Ahora, dijo Moira. No necesitas maquillarte, estoy sólo yo. ¿De qué es el examen? Vengo de hacer uno y lo terminé en un tris.
Un tris, repetí. Qué original. Parece el nombre de un postre.
Tris flambeé.
Ja, ja, se rió Moira. Coge el abrigo.
Lo descolgó ella misma y me lo lanzó. Te cojo cinco dólares, ¿vale?
O a un parque de algún lugar, con mi madre. ¿Cuántos años tenía yo? Hacía tanto frío que podíamos ver nuestro aliento; los árboles no tenían hojas y en el estanque sólo había dos patos desconsolados. Tenía migas de pan entre los dedos y en el bolsillo... Ah, sí: ella me dijo que íbamos a darles de comer a los patos.
Pero había algunas mujeres quemando libros, en realidad ella estaba allí por esa razón: para ver a sus amigas. Me había mentido; se suponía que el sábado me lo dedicaba a mí. Me aparté de ella, enfurruñada, pero el fuego me obligó a retroceder.
Entre las mujeres también había algunos hombres y pude ver que en lugar de libros había revistas. Debían de haber echado gasolina, porque las llamas eran altas, y luego empezaron a tirar revistas que sacaban de unas cajas, sólo unas pocas por vez. Algunos de ellos cantaban; se acercaron algunos curiosos.
Tenían una expresión de felicidad, casi de éxtasis. Cosas que logra el fuego. Incluso el rostro de mi madre, siempre pálido y delgado, se veía rubicundo y alegre, como el de una postal de Navidad; había otra mujer, alta, con una mancha de hollín en la mejilla y un gorro de punto color naranja, la recuerdo.
¿Quieres tirar uno tú, cariño?, me preguntó. ¿Cuántos años tendría yo?
Vamos a tirar todo esto a la basura, dijo riendo entre dientes. ¿Te parece bien?, le preguntó a mi madre.
Si ella quiere, le respondió mi madre; solía hablar de mí a los demás como si yo no la oyera.
La mujer me entregó una de las revistas. En ella vi a una mujer bonita, sin ropa, colgada del cielo raso con una cadena atada a sus manos. La miré con mucho interés. No me asustó. Creí que se estaba columpiando, coma hacía Tarzán con las lianas en la televisión.
No dejes que lo
vea,
dijo mi madre. Vamos, me apremió, tíralo, rápido.
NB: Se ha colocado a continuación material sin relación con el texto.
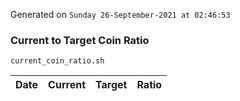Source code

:Generated on `Sunday 26-September-2021 at 02:46:53`

### Current to Target Coin Ratio
`current_coin_ratio.sh`

Date|Current|Target|Ratio
---|---|---|---
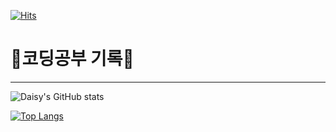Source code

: [![Hits](https://hits.seeyoufarm.com/api/count/incr/badge.svg?url=https%3A%2F%2Fgithub.com%2Fdaisy6365&count_bg=%238679D1&title_bg=%23A4A6FF&icon=&icon_color=%23E7E7E7&title=hits&edge_flat=false)](https://hits.seeyoufarm.com)

# 🌱코딩공부 기록🌱
---

![Daisy's GitHub stats](https://github-readme-stats.vercel.app/api?username=daisy6365&show_icons=true&theme=material-palenight)


[![Top Langs](https://github-readme-stats.vercel.app/api/top-langs/?username=daisy6365&layout=compact&theme=material-palenight)](https://github.com/anuraghazra/github-readme-stats)


<!--(https://github-readme-stats.vercel.app/api/top-langs/?username=daisy6365ID&show_icons=true&hide_border=true&title_color=004386&icon_color=004386&layout=compact)](https://github.com/daisy6365)-->


<!--
**daisy6365/daisy6365** is a ✨ _special_ ✨ repository because its `README.md` (this file) appears on your GitHub profile.
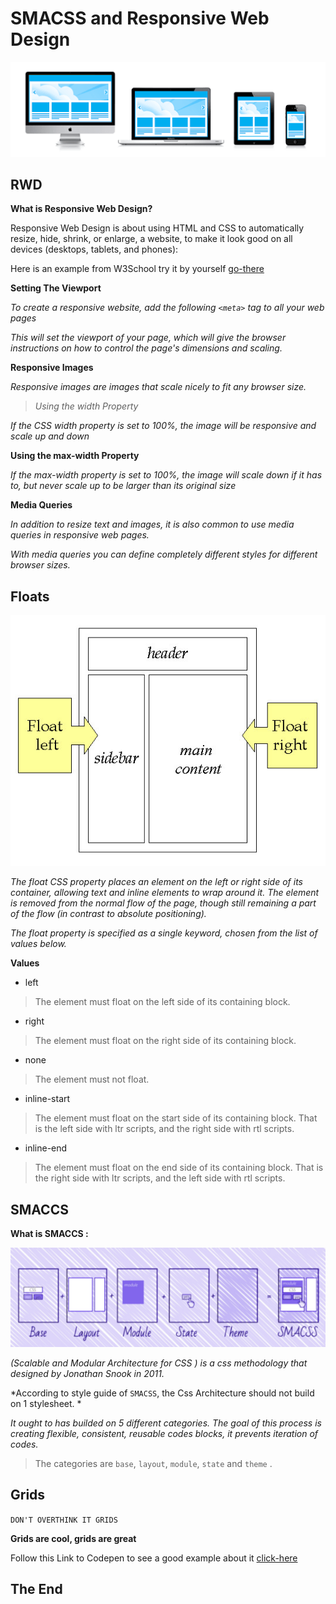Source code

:  # SMACSS and Responsive Web Design

 ![RWD](imgs/RWD.png)

## RWD

**What is Responsive Web Design?**

 
Responsive Web Design is about using HTML and CSS to automatically resize, hide, shrink, or enlarge, a website, to make it look good on all devices (desktops, tablets, and phones):

Here is an example from W3School try it by yourself [go-there](https://www.w3schools.com/html/tryit.asp?filename=tryhtml_responsive_page)


**Setting The Viewport**

*To create a responsive website, add the following `<meta>` tag to all your web pages*

*This will set the viewport of your page, which will give the browser instructions on how to control the page's dimensions and scaling.*

**Responsive Images**

*Responsive images are images that scale nicely to fit any browser size.*

>*Using the width Property*

*If the CSS width property is set to 100%, the image will be responsive and scale up and down*

**Using the max-width Property**

*If the max-width property is set to 100%, the image will scale down if it has to, but never scale up to be larger than its original size*

**Media Queries**

*In addition to resize text and images, it is also common to use media queries in responsive web pages.*

*With media queries you can define completely different styles for different browser sizes.*

## Floats

![float](imgs/float.jpg)


*The float CSS property places an element on the left or right side of its container, allowing text and inline elements to wrap around it. The element is removed from the normal flow of the page, though still remaining a part of the flow (in contrast to absolute positioning).*

*The float property is specified as a single keyword, chosen from the list of values below.*

**Values**

- left
>The element must float on the left side of its containing block.

- right
>The element must float on the right side of its containing block.

- none
>The element must not float.

- inline-start
>The element must float on the start side of its containing block. That is the left side with ltr scripts, and the right side with rtl scripts.

- inline-end
>The element must float on the end side of its containing block. That is the right side with ltr scripts, and the left side with rtl scripts.

## SMACCS

**What is SMACCS :**

![smaccs](imgs/SMACCS.png)


*(Scalable and Modular Architecture for CSS ) is a css methodology that designed by Jonathan Snook in 2011.*

*According to style guide of `SMACSS`, the Css Architecture should not build on 1 stylesheet. *

*It ought to has builded on 5 different categories. The goal of this process is creating flexible, consistent, reusable codes blocks, it prevents iteration of codes.*

>The categories are `base`, `layout`, `module`, `state` and `theme` .

## Grids 

`DON'T OVERTHINK IT GRIDS`

**Grids are cool, grids are great**

Follow this Link to Codepen to see a good example about it [click-here](https://codepen.io/noele/pen/AjwuL)

## The End 
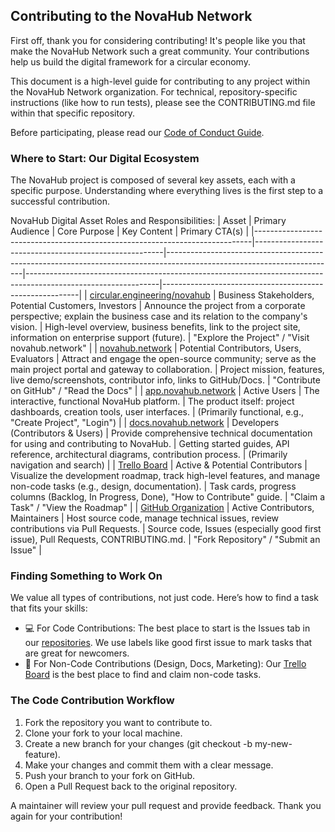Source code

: ## Contributing to the NovaHub Network
First off, thank you for considering contributing! It's people like you that make the NovaHub Network such a great community. Your contributions help us build the digital framework for a circular economy.

This document is a high-level guide for contributing to any project within the NovaHub Network organization. For technical, repository-specific instructions (like how to run tests), please see the CONTRIBUTING.md file within that specific repository.

Before participating, please read our [Code of Conduct Guide](CODE_OF_CONDUCT.md).

### Where to Start: Our Digital Ecosystem
The NovaHub project is composed of several key assets, each with a specific purpose. Understanding where everything lives is the first step to a successful contribution.

NovaHub Digital Asset Roles and Responsibilities:
| Asset                                                                       | Primary Audience                                      | Core Purpose                                                                                                           | Key Content                                                                                                   | Primary CTA(s)                                          |
|-----------------------------------------------------------------------------|-------------------------------------------------------|------------------------------------------------------------------------------------------------------------------------|---------------------------------------------------------------------------------------------------------------|---------------------------------------------------------|
| [circular.engineering/novahub](https://circular.engineering/novahub)        | Business Stakeholders, Potential Customers, Investors | Announce the project from a corporate perspective; explain the business case and its relation to the company's vision. | High-level overview, business benefits, link to the project site, information on enterprise support (future). | "Explore the Project" / "Visit novahub.network"         |
| [novahub.network](https://novahub.network)                                  | Potential Contributors, Users, Evaluators             | Attract and engage the open-source community; serve as the main project portal and gateway to collaboration.           | Project mission, features, live demo/screenshots, contributor info, links to GitHub/Docs.                     | "Contribute on GitHub" / "Read the Docs"                |
| [app.novahub.network](https://app.novahub.network)                          | Active Users                                          | The interactive, functional NovaHub platform.                                                                          | The product itself: project dashboards, creation tools, user interfaces.                                      | (Primarily functional, e.g., "Create Project", "Login") |
| [docs.novahub.network](https://docs.novahub.network)                        | Developers (Contributors & Users)                     | Provide comprehensive technical documentation for using and contributing to NovaHub.                                   | Getting started guides, API reference, architectural diagrams, contribution process.                          | (Primarily navigation and search)                       |
| [Trello Board](https://trello.com/b/vJTgvXQb/p-novahub-network-development) | Active & Potential Contributors                       | Visualize the development roadmap, track high-level features, and manage non-code tasks (e.g., design, documentation). | Task cards, progress columns (Backlog, In Progress, Done), "How to Contribute" guide.                         | "Claim a Task" / "View the Roadmap"                     |
| [GitHub Organization](https://github.com/novahub-network)                   | Active Contributors, Maintainers                      | Host source code, manage technical issues, review contributions via Pull Requests.                                     | Source code, Issues (especially good first issue), Pull Requests, CONTRIBUTING.md.                            | "Fork Repository" / "Submit an Issue"                   |

### Finding Something to Work On
We value all types of contributions, not just code. Here’s how to find a task that fits your skills:
* 💻 For Code Contributions: The best place to start is the Issues tab in our [repositories](https://github.com/orgs/novahub-network/repositories). We use labels like good first issue to mark tasks that are great for newcomers.
* 🎨 For Non-Code Contributions (Design, Docs, Marketing): Our [Trello Board](https://trello.com/b/vJTgvXQb/p-novahub-network-development) is the best place to find and claim non-code tasks.

### The Code Contribution Workflow
1. Fork the repository you want to contribute to.
2. Clone your fork to your local machine.
3. Create a new branch for your changes (git checkout -b my-new-feature).
4. Make your changes and commit them with a clear message.
5. Push your branch to your fork on GitHub.
6. Open a Pull Request back to the original repository.

A maintainer will review your pull request and provide feedback. Thank you again for your contribution!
Arrojé la revista a las llamas. El aire producido por el fuego hizo que se abriera; se soltaron enormes copos de papel y salieron volando por encima de las llamas, llevándose las diferentes partes de los cuerpos femeninos y convirtiéndolos en negras cenizas ante mis ojos.
¿Pero qué pasó después, qué pasó después?
Sé que perdí la noción del tiempo.
Me debieron de pinchar, me debieron de dar píldoras, o algo así. No puedo haber perdido la noción del tiempo hasta ese extremo, sin ayuda. Has tenido una conmoción, me dijeron.
Me abrí paso entre un mar de gritos y confusión, como la espuma que hierve. Recuerdo que me sentía bastante tranquila. Recuerdo que gritaba, me parecía que gritaba, aunque sólo debió de haber sido un susurro.
¿Dónde está ella? ¿Qué habéis hecho con ella?
No había noche ni día, sólo un parpadeo. Después de un tiempo empecé a ver sillas, y una cama, y más allá una ventana.
Ella está en buenas manos, me decían. Con gente que está sana. Tú no estás sana pero quieres lo mejor para ella, ¿no es así?
Me enseñaron una foto de ella, de pie en un pequeño prado; su rostro parecía un óvalo cerrado. Llevaba el pelo echado hacia atrás y atado a la altura de la nuca. Iba de la mano de una mujer que yo no conocía. Era tan pequeña que apenas le llegaba al codo.
La habéis matado, dije. Ella parecía un ángel, solemne, compacta, etérea.
Llevaba un vestido que nunca le había visto, blanco y largo hasta los pies.
Me gustaría creer que esto no es más que un cuento que estoy contando. Necesito creerlo. Debo creerlo. Los que pueden creer que estas historias son sólo cuentos tienen mejores Posibilidades.